# Trouble maker



## MReit (Apr 2, 2009)

Here is our "lil red" eating and playing well, even tried to climb the hay stacks!


----------



## Thewife (Apr 2, 2009)

What a cutee!
Looks like my Smoky brat, RUN!


----------



## Farmer Kitty (Apr 2, 2009)

Ahhh come on! That cute, precious, inocent looking calf wouldn't cause any trouble!


----------



## Imissmygirls (Apr 2, 2009)

dang girl , I'd say he was part Jersey if he wasn't so darn big! Look at that face!
*noogie noogie*


----------



## MReit (Apr 2, 2009)

Imissmygirls said:
			
		

> dang girl , I'd say he was part Jersey if he wasn't so darn big! Look at that face!
> *noogie noogie*


Oh it crossed my mind.!  First time feeding a calf the boy did well!


----------



## Farmer Kitty (Apr 2, 2009)

What breed is he?


----------



## MReit (Apr 2, 2009)

That has yet to be determined. The tag in his ear, he is definately from a dairy, but he is definately more beef.


----------



## Farmer Kitty (Apr 2, 2009)

MReit said:
			
		

> That has yet to be determined. The tag in his ear, he is definately from a dairy, but he is definately more beef.


That leads me to ask, where did you get him?


----------



## Imissmygirls (Apr 2, 2009)

ohhhhhhhh)))))))
betcha he's in heaven! This beats the chicks any day.


----------



## MReit (Apr 2, 2009)

Imissmygirls said:
			
		

> ohhhhhhhh)))))))
> betcha he's in heaven! This beats the chicks any day.

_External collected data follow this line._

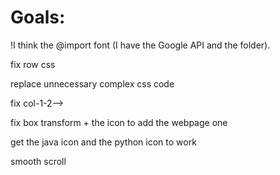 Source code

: # Goals: 

!I think the @import font (I have the Google API and the folder).

fix row css

replace unnecessary complex css code

fix col-1-2-->

fix box transform + the icon to add the webpage one

get the java icon and the python icon to work

smooth scroll

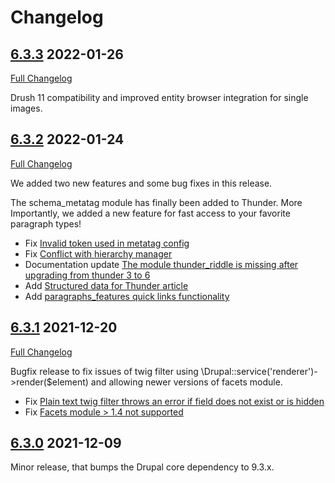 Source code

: # Changelog

## [6.3.3](https://github.com/thunder/thunder-distribution/tree/6.3.3) 2022-01-26

[Full Changelog](https://github.com/thunder/thunder-distribution/compare/6.3.2...6.3.3)

Drush 11 compatibility and improved entity browser integration for single images.

## [6.3.2](https://github.com/thunder/thunder-distribution/tree/6.3.2) 2022-01-24

[Full Changelog](https://github.com/thunder/thunder-distribution/compare/6.3.1...6.3.2)

We added two new features and some bug fixes in this release.

The schema_metatag module has finally been added to Thunder. More Importantly, we added a new feature for fast access
to your favorite paragraph types!

- Fix [Invalid token used in metatag config](https://www.drupal.org/node/3260090)
- Fix [Conflict with hierarchy manager](https://www.drupal.org/node/3255519)
- Documentation update [The module thunder_riddle is missing after upgrading from thunder 3 to 6](https://www.drupal.org/node/3244796)
- Add [Structured data for Thunder article](https://www.drupal.org/node/3259163)
- Add [paragraphs_features quick links functionality](https://www.drupal.org/node/3259071)

## [6.3.1](https://github.com/thunder/thunder-distribution/tree/6.3.1) 2021-12-20

[Full Changelog](https://github.com/thunder/thunder-distribution/compare/6.3.0...6.3.1)

Bugfix release to fix issues of twig filter using \Drupal::service('renderer')->render($element) and
allowing newer versions of facets module.

- Fix [Plain text twig filter throws an error if field does not exist or is hidden](https://www.drupal.org/node/3253753)
- Fix [Facets module > 1.4 not supported](https://www.drupal.org/node/3254295)

## [6.3.0](https://github.com/thunder/thunder-distribution/tree/6.3.0) 2021-12-09

Minor release, that bumps the Drupal core dependency to 9.3.x.
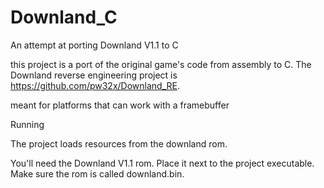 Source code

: # Downland_C
 An attempt at porting Downland V1.1 to C


this project is a port of the original game's code from assembly to C. The Downland reverse engineering project is https://github.com/pw32x/Downland_RE.

meant for platforms that can work with a framebuffer

Running

The project loads resources from the downland rom. 

You'll need the Downland V1.1 rom. Place it next to the project executable. Make sure the rom is called downland.bin.
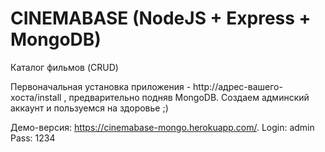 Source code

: # CINEMABASE (NodeJS + Express + MongoDB)
Каталог фильмов (CRUD)

Первоначальная установка приложения - http://адрес-вашего-хоста/install , предварительно подняв MongoDB.
Создаем админский аккаунт и пользуемся на здоровье ;)

Демо-версия: https://cinemabase-mongo.herokuapp.com/.
Login: admin 
Pass: 1234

Oh yeah, he thought he was sleeping over tonight and that I could just take him to school in the morning. He said and I quote " every time I'm here I'm feeding him, and scooping poop, and putting him to bed!"   lol I'm not going to argue with that!


----------



## Farmer Kitty (Apr 2, 2009)

MReit said:
			
		

> That has yet to be determined. The tag in his ear, he is definately from a dairy, but he is definately more beef.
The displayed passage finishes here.